SNP-trait association analysis

Association analysis was performed with the MLM model, considering both kinship (K) and population structure (Q), implemented in the TASSEL software. The kinship (K) and population structure (Q) have been generated for this set using a genome-wide 48-plex Illumina GoldenGate SNP genotyping assay (Mishra et al. 2016). For association mapping, filtered sites within genes were used to determine linkage disequilibrium (LD) by correlation between alleles at two loci in the TASSEL 5.0 (Bradbury et al. 2007) software and the significance of LD among SNPs was determined by Fisher’s exact test. The mixed model showed least deviation of observed P values from expected P values in QQ plot when compared with that of Q (population structure) or K (kinship) model only. A probability value of 0.01 was used as the threshold for the significance of SNP–trait associations. Functions of associated sites in the promoter region were identified by PLACE (Higo et al. 1999). For a combined analysis of 29 candidate genes (21 genes from this study and the eight HKT transporter genes published earlier, Mishra et al. 2016), sequences of all the genes were concatenated according to their position in the genome using TASSEL and UPGMA tree was constructed. The tree was edited using FigTree v 1.4.2.

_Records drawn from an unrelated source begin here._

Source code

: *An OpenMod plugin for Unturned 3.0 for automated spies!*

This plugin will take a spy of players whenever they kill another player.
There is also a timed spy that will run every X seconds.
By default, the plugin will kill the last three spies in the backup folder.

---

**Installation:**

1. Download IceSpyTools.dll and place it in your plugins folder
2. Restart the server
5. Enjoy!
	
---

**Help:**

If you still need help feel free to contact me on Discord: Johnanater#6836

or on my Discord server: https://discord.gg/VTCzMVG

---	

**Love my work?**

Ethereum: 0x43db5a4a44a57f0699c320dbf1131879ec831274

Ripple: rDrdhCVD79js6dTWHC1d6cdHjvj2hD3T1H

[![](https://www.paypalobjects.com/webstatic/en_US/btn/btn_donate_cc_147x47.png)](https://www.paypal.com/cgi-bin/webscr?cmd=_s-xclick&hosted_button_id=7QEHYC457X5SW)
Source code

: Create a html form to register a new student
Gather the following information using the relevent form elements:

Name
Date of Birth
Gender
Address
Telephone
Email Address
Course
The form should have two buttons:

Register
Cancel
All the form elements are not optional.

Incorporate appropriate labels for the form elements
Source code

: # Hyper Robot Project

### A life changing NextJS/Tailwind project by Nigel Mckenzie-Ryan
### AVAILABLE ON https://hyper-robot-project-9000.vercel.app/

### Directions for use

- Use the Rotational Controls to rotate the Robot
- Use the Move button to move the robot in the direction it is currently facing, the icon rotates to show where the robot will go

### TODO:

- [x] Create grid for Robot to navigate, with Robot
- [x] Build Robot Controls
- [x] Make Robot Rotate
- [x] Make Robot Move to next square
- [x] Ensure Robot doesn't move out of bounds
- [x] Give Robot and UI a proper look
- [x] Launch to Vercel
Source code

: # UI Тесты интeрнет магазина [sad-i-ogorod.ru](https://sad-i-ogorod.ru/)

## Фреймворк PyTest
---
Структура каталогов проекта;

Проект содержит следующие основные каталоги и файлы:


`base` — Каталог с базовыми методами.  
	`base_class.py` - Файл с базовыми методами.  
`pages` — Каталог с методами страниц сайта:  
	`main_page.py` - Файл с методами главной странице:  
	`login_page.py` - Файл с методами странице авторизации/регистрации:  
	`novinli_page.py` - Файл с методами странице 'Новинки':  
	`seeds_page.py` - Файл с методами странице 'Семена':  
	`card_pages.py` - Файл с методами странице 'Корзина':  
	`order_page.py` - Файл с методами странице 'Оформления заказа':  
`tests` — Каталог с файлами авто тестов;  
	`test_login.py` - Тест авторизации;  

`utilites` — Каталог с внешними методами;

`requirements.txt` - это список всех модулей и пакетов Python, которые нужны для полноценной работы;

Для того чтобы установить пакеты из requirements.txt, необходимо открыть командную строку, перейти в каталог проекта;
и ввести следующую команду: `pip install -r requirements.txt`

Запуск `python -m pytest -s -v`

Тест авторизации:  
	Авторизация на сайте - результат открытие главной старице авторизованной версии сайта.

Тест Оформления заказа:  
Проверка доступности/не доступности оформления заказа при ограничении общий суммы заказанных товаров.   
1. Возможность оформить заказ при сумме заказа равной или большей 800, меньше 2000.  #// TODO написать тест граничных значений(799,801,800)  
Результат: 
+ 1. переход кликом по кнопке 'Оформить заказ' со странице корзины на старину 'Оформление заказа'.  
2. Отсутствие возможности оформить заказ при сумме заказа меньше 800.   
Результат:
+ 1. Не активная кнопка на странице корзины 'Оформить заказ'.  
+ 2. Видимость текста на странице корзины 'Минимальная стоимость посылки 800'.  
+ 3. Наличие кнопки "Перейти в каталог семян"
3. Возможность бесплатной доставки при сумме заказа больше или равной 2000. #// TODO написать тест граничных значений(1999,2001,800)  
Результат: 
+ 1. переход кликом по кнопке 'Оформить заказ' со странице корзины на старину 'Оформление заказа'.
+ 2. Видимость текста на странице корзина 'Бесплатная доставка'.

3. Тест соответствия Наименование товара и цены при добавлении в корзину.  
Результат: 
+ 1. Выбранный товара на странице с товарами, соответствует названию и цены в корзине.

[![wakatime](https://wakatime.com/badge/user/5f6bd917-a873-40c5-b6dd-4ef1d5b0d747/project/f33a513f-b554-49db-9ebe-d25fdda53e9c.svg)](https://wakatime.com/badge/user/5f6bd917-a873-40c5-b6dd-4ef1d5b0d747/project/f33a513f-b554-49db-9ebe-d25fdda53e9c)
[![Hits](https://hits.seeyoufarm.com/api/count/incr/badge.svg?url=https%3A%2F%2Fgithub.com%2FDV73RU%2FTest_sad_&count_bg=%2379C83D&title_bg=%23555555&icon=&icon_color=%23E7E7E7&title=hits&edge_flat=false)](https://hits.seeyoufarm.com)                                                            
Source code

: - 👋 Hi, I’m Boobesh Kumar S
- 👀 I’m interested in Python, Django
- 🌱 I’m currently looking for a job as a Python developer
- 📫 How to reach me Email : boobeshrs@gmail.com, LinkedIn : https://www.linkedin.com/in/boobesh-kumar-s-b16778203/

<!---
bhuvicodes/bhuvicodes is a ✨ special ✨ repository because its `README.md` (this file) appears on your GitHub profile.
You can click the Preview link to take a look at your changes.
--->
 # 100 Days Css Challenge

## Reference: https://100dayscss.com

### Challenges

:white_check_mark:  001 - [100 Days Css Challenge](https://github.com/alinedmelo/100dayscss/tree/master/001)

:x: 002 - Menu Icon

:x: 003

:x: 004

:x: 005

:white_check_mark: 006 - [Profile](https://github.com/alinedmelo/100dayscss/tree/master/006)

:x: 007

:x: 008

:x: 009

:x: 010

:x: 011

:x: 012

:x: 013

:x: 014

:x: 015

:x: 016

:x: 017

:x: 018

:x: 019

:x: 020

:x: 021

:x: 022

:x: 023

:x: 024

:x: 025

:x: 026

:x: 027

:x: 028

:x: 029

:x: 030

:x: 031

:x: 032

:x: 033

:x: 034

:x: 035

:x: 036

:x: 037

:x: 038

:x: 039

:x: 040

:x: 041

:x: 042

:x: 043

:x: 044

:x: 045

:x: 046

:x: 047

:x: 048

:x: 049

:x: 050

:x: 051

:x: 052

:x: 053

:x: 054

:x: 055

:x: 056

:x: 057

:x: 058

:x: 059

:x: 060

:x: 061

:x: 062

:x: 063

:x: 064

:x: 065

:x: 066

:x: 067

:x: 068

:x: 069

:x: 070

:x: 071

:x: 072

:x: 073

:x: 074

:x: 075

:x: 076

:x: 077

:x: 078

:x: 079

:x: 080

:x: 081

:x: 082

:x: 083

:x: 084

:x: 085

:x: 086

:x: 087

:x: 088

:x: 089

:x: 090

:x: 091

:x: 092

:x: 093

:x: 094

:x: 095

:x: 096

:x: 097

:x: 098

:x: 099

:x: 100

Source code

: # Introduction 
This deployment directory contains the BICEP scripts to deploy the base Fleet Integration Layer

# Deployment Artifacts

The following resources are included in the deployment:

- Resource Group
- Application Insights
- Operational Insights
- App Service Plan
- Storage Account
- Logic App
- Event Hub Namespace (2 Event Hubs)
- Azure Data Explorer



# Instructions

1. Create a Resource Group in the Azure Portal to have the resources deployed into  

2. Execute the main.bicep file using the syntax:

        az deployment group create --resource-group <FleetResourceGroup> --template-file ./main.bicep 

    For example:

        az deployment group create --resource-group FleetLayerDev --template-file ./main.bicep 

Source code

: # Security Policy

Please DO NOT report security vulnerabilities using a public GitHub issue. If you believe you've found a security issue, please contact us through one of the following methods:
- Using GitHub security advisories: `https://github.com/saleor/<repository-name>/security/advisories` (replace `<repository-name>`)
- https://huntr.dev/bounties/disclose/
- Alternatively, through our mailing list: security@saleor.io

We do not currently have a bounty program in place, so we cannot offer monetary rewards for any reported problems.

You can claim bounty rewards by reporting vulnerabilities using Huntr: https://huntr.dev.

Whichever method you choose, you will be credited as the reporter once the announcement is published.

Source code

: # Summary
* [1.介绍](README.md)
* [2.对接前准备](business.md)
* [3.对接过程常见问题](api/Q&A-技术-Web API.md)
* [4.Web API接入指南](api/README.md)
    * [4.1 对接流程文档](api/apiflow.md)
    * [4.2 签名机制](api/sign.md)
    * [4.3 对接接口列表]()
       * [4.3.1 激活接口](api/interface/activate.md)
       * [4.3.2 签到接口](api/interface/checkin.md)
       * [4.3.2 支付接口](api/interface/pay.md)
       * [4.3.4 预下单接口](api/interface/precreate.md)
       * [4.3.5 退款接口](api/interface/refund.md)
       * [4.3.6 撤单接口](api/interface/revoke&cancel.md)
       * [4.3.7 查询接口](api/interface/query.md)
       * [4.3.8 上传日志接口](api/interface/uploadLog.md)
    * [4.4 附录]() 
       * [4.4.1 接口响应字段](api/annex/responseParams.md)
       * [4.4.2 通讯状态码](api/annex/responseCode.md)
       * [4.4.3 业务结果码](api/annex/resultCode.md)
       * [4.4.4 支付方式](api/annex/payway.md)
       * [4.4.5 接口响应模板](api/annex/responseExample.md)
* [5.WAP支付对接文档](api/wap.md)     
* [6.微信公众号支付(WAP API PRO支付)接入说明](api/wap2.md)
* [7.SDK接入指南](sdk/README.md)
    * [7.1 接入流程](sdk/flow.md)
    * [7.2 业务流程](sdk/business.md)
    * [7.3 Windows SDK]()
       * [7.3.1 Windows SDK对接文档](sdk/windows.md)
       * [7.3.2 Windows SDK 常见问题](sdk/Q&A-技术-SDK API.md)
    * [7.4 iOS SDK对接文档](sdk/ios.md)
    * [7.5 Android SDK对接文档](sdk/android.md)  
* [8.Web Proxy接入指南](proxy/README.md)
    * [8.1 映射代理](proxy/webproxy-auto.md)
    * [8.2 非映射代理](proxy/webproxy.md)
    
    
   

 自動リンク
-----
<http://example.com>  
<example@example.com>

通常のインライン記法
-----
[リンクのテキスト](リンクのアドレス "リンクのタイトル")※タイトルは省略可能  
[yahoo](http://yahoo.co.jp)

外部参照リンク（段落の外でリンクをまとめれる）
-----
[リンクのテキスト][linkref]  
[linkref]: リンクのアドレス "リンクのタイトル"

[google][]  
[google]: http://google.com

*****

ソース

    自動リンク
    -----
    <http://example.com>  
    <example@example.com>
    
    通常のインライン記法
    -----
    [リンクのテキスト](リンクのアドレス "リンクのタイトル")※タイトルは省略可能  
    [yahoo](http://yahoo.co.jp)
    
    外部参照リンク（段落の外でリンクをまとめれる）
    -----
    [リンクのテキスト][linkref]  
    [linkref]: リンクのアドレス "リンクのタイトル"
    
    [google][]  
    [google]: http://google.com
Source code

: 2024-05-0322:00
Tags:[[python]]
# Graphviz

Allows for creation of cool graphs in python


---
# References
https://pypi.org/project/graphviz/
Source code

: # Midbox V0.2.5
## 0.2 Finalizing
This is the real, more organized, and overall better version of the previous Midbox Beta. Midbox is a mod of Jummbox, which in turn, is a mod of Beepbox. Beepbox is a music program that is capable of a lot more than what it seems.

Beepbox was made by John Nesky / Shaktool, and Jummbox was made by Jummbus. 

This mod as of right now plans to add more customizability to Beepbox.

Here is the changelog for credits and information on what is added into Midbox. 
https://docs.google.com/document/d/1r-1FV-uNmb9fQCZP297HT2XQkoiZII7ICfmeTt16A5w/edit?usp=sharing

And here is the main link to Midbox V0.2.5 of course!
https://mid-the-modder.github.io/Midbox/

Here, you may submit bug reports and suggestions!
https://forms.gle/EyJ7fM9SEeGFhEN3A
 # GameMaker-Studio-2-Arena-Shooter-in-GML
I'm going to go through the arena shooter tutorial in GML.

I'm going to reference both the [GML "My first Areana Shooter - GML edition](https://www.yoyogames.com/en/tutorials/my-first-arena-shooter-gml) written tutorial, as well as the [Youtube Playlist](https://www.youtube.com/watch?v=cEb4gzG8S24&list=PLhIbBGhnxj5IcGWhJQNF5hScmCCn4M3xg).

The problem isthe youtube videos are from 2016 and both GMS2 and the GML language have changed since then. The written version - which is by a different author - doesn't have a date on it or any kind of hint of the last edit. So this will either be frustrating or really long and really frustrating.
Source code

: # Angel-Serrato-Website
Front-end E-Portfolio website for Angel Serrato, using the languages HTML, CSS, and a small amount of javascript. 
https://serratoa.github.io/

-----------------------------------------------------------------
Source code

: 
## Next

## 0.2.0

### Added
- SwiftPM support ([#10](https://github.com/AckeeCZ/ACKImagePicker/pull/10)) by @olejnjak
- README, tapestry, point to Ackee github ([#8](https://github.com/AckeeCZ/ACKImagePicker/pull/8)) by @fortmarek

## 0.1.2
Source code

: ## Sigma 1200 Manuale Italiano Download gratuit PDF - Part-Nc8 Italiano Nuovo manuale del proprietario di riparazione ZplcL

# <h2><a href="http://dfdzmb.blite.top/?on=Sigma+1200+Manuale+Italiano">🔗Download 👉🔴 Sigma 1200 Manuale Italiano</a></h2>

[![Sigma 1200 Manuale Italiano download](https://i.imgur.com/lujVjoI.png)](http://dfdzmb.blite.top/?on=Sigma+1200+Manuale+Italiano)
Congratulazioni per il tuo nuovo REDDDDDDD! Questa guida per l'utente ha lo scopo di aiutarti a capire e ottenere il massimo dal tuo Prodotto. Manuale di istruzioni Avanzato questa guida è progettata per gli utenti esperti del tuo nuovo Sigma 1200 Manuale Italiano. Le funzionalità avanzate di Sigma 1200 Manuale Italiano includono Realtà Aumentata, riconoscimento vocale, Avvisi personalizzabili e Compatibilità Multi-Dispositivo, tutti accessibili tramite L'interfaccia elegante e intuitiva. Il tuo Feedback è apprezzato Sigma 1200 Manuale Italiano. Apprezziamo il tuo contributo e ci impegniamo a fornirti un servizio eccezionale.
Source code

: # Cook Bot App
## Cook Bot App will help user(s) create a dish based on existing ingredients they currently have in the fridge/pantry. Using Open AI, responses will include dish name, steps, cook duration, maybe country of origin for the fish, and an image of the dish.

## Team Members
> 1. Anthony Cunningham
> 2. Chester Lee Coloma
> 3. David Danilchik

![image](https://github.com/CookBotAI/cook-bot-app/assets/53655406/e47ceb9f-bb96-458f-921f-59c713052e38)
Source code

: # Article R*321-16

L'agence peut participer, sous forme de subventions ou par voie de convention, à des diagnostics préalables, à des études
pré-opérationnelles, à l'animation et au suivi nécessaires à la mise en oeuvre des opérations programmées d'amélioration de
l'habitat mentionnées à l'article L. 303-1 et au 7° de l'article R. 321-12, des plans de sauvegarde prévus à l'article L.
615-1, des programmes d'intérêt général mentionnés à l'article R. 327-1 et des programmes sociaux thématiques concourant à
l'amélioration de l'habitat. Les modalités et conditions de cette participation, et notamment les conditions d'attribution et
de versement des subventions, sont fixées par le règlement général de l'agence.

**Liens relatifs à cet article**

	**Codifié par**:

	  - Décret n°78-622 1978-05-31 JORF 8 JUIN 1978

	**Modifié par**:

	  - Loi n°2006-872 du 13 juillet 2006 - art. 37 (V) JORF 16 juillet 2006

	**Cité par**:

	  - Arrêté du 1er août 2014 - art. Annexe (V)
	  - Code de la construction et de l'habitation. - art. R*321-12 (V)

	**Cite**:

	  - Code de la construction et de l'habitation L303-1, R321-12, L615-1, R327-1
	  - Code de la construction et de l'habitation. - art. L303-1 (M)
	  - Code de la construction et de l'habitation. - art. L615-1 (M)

Author contribution statement

SM: design and conduct of experiments, sequencing, data analysis, and manuscript preparation; BS: collection and characterization of wild rice, and conduct of experiments and manuscript drafting; PM: manuscript editing; VR: planning of experiment, and manuscript editing; NKS: wild rice collection, planning and supervision of the experiments, and manuscript editing and finalization.